Standardized Inpatient and Outpatient Physiotherapy

In addition to CPM or CAM intervention, all patients participated in standardized in-hospital physiotherapy performed by physiotherapists once daily for 25 to 30 min (except Sundays) from the first post-operative day until discharge from hospital. The intensity of physiotherapeutic exercises was gradually increased, depending on the pain and tolerance of the patient. All patients underwent immediate full weight-bearing mobilization (four-point gait with two crutches) from the second post-operative day. The detailed description of the standardized in-hospital physiotherapy is provided in the Supplementary File 1 (Tables S1–S3).

After discharge from the hospital, patients were treated in an outpatient or inpatient rehabilitation center for 3 weeks. Patients taking part in outpatient rehabilitation stayed at home and attended daily physiotherapy in the nearest rehabilitation center. The inpatient care represents a German peculiarity compared with international standards and was carried out in a rehabilitation clinic. Inpatient and outpatient rehabilitation programmes consisted of daily (except weekends) physiotherapy (individual and/or group therapy), gait training, aqua exercise, bicycle ergometer training, CPM, medical training therapy, manual lymphatic drainage, training courses for patients, physical therapy (incl. sling exercises and training), and traction treatment.

Assessments and Outcomes

The patients were examined with comprehensive clinical, functional, and strength measurements at three points in time over a period of 3 months:

(i) 1 day before TKA (pre-test)

(ii) 9 days post-operatively (post-test)

(iii) 3 months after TKA (follow-up).

The primary outcome measure was the active knee flexion ROM. Secondary outcome measures included clinical parameters (active knee extension ROM, knee joint swelling, knee pain, inflammation (CRP), quality of life (SF-36), physical activity (number of steps and sit-to-stand-transitions), and functional outcomes (timed-up-and-go performance, stair-climbing performance, quadriceps muscle strength). A detailed overview of the experimental design is provided in Figure 1.

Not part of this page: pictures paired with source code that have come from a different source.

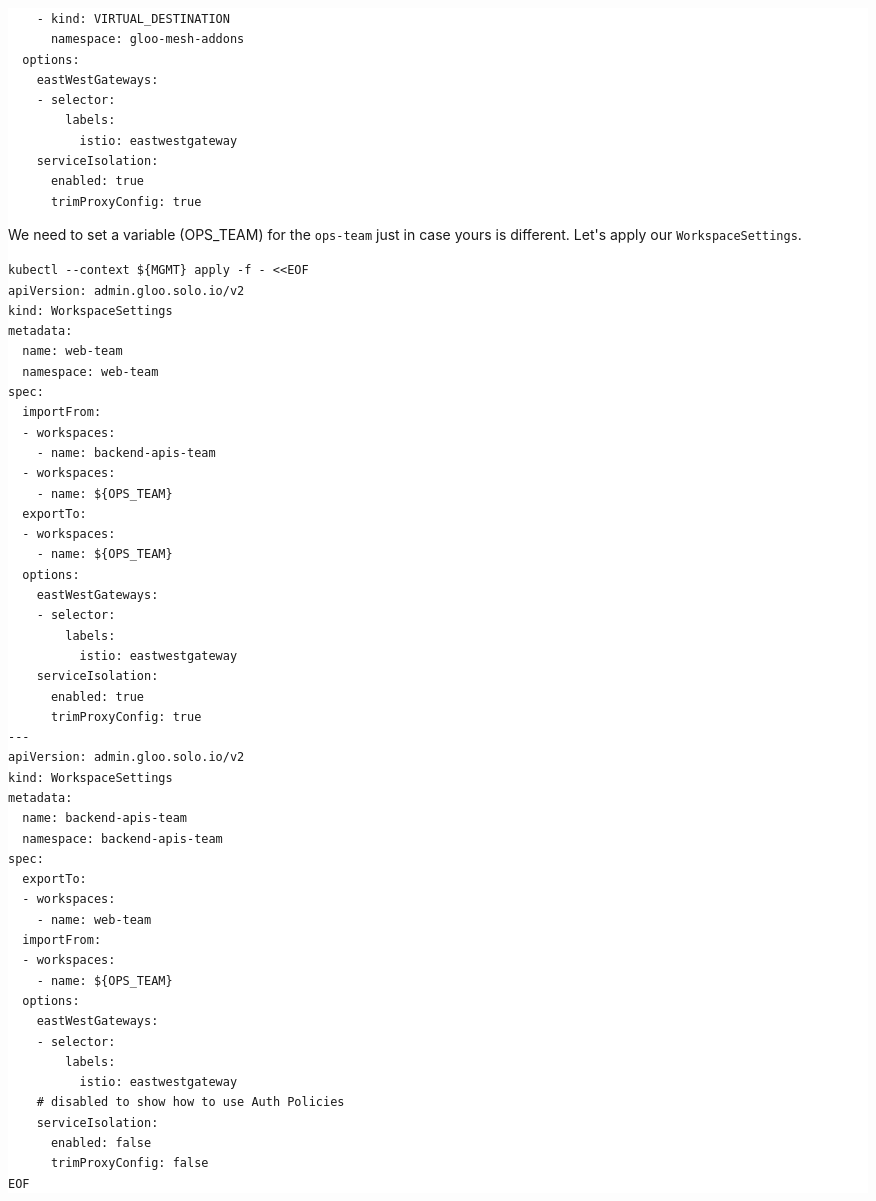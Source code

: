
 ```
    - kind: VIRTUAL_DESTINATION
      namespace: gloo-mesh-addons
  options:
    eastWestGateways:
    - selector:
        labels:
          istio: eastwestgateway
    serviceIsolation:
      enabled: true
      trimProxyConfig: true
```

We need to set a variable (OPS_TEAM) for the `ops-team` just in case yours is different. Let's apply our `WorkspaceSettings`.

```
kubectl --context ${MGMT} apply -f - <<EOF
apiVersion: admin.gloo.solo.io/v2
kind: WorkspaceSettings
metadata:
  name: web-team
  namespace: web-team
spec:
  importFrom:
  - workspaces:
    - name: backend-apis-team
  - workspaces:
    - name: ${OPS_TEAM}
  exportTo:
  - workspaces:
    - name: ${OPS_TEAM}
  options:
    eastWestGateways:
    - selector:
        labels:
          istio: eastwestgateway
    serviceIsolation:
      enabled: true
      trimProxyConfig: true
---
apiVersion: admin.gloo.solo.io/v2
kind: WorkspaceSettings
metadata:
  name: backend-apis-team
  namespace: backend-apis-team
spec:
  exportTo:
  - workspaces:
    - name: web-team
  importFrom:
  - workspaces:
    - name: ${OPS_TEAM}
  options:
    eastWestGateways:
    - selector:
        labels:
          istio: eastwestgateway
    # disabled to show how to use Auth Policies
    serviceIsolation:
      enabled: false
      trimProxyConfig: false
EOF
```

Range of Motion of the Knee Joint

ROM of active knee flexion (primary outcome) and active knee extension were assessed using a commercially available digital long-arm goniometer (300 mm 2 in 1 Electronic Digital Protractor Goniometer Angle Finder Miter Gauge, iGAGING, San Clemente, CA, USA; accuracy: ± 0.20°; repeatability: 0.05°) (22). During the measurement, the patient was positioned in the supine position. The pivot point of the goniometer was aligned with the axis of the knee joint. The arms of the goniometer were aligned with bony anatomical landmarks on proximal (femur) and distal (tibia) body segments, i.e., one arm of the goniometer was aligned parallel to the longitudinal axis of the femur with the reference point trochanter major; and the other arm was located parallel to the longitudinal axis of the tibia with the malleolus lateralis as reference point. The patients actively moved the knee joint throughout its full range of motion, while the investigator held the arms of the goniometer in line with the anatomical landmarks. The maximum active knee extension and flexion joint angles were measured in degrees. Positive knee extension angles mean that full knee extension ROM of 0° was not reached (ROM deficit).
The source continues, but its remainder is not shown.